Projeto: destralhar (Pudim de pão salgado)

Ano novo, vida nova… Será? São tantos projetos nesse início de janeiro… Uma boa ideia para começar o ano é organizar um pouco a vida. Isso nos dá asas para desenvolver os demais planos. E uma das ações que inevitavelmente precisam ser realizadas durante o processo de organização pessoal é a eliminação do excesso.

Quando comecei a ler sobre o assunto, vi a expressão “destralhamento”, que consiste em uma adaptação do inglês “declutter”. Clutter pode ser traduzido como o substantivo bagunça, desordem. Ou como o verbo atravancar, entulhar. Declutter, portanto, corresponde à ação de desentulhar, desatravancar. A criatividade da turma que escreve a respeito do tema encontrou um verbo muito mais divertido: destralhar, ou seja, eliminar a tralha. Normalmente se diz que tralha é alguma coisa que não presta para nada e só faz atrapalhar. O que nem sempre é tão fácil de ser identificado.

Fonte: Mail Online (dailymail.com.uk)

Isso soa quase como um ritual na religião dos organizadores. É preciso identificar, separar e eliminar a tralha.  E o que é tralha? É lixo? Não necessariamente. Trata-se de um conceito mais complexo do que pode parecer. Tralha para você pode não ser para mim. Aquilo que você não usa, não precisa, nem ama, mas ocupa espaço em sua casa, em sua vida, é tralha. Cuidado apenas com a extensão dada, nesse contexto, ao verbo amar. Porque aqueles acumuladores que aparecem em programas de TV acreditam amar todas as tranqueiras que juntam em suas casas. Para uma pessoa assim, até o lixo pode ter valor sentimental.

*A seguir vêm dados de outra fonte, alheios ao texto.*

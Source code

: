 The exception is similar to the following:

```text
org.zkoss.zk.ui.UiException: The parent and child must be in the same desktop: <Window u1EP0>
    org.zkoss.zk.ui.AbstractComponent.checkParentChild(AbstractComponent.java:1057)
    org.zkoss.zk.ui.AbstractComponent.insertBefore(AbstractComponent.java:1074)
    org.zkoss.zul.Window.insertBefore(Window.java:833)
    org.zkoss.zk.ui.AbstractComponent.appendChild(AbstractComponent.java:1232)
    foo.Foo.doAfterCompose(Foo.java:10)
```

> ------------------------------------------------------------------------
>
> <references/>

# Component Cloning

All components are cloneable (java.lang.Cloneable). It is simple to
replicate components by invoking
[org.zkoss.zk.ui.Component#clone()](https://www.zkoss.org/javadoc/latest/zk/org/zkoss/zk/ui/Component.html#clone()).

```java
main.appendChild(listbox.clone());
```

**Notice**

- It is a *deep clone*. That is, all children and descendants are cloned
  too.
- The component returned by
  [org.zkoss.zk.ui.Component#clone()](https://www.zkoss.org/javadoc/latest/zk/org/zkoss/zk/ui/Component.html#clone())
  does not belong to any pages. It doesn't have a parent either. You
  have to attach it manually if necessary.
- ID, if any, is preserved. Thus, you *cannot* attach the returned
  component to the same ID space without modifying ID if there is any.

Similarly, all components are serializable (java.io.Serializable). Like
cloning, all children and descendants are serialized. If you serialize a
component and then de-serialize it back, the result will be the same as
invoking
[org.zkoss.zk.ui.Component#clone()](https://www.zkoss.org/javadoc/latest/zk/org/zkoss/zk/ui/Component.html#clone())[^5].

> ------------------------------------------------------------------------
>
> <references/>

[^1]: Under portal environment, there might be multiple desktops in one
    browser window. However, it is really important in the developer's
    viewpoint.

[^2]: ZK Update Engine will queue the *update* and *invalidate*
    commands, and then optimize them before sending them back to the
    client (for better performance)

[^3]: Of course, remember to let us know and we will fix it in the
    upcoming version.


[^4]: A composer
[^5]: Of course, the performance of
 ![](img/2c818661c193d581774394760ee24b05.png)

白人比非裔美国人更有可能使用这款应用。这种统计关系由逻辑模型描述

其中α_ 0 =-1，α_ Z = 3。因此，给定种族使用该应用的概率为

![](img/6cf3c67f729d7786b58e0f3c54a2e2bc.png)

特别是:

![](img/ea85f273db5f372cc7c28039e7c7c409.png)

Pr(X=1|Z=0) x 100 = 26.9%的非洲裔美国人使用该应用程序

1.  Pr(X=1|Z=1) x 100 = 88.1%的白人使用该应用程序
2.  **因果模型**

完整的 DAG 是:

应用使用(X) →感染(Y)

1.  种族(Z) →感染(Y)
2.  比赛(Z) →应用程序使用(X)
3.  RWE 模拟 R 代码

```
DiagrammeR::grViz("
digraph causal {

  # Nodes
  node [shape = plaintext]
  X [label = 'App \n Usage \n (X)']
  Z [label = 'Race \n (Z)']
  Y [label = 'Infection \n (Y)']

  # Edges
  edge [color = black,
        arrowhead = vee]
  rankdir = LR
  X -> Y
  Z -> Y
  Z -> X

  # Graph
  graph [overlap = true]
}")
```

Os brinquedos das crianças são tralha? A minha filha guarda em uma mala as suas bonecas favoritas, pois pretende dá-las à filha que talvez venha a ter. Isso é tralha? De modo algum. São sonhos, planos, desejos. São alimento para a alma. Não significa que todos os brinquedos foram guardados. Apenas as bonecas favoritas permaneceram. As demais partiram, há muito tempo, para alegrar e divertir outras crianças.

Antes que me perguntem, não pretendo falar sobre minimalismo, pois quanto mais leio e estudo mais me convenço de que se trata de uma filosofia de vida e, como tal, merece muita reflexão. Seja a favor ou contra. Já o destralhamento é absolutamente democrático, independe de classe social, cor, raça, religião, time de futebol ou partido político. É questão de ordem.

Destralhar dá um bocado de trabalho, ocupa o tempo e abre o apetite. Após um dia de intenso “declutter”, inventei uma receitinha de pudim de pão salgado que, fácil de fazer, teve um resultado muito bom. Perfeito para quando temos pouco tempo.

Você vai precisar de oito fatias de pão de forma, 200g peito de peru defumado ou blanquet de peru, 200g de queijo mussarela ou prato, 1 ovo, 1 xícara de leite desnatado, 1 colher (sopa) de margarina derretida, 2 colheres (sopa) de creme de leite, 1 colher (sopa) de maionese light e sal e orégano a gosto.

Inicialmente, prepare o creme, batendo o ovo até que espume. Acrescente o leite, a margarina, o creme de leite, o sal e o orégano, misturando bem. Reserve

Em um refratário retangular pequeno, arrume metade das fatias de pão de forma – pode cortá-las, não precisam ficar inteiras, desde que cubram todo o fundo da forma. Unte-as ligeiramente com a maionese.  Regue as fatias com o creme, para que fiquem bem molhadas  e coloque metade do blanquet ou peito de peru e metade do queijo. Repita a operação e leve ao forno por cerca de 20 minutos. Pode servir como lanche ou um jantar rápido.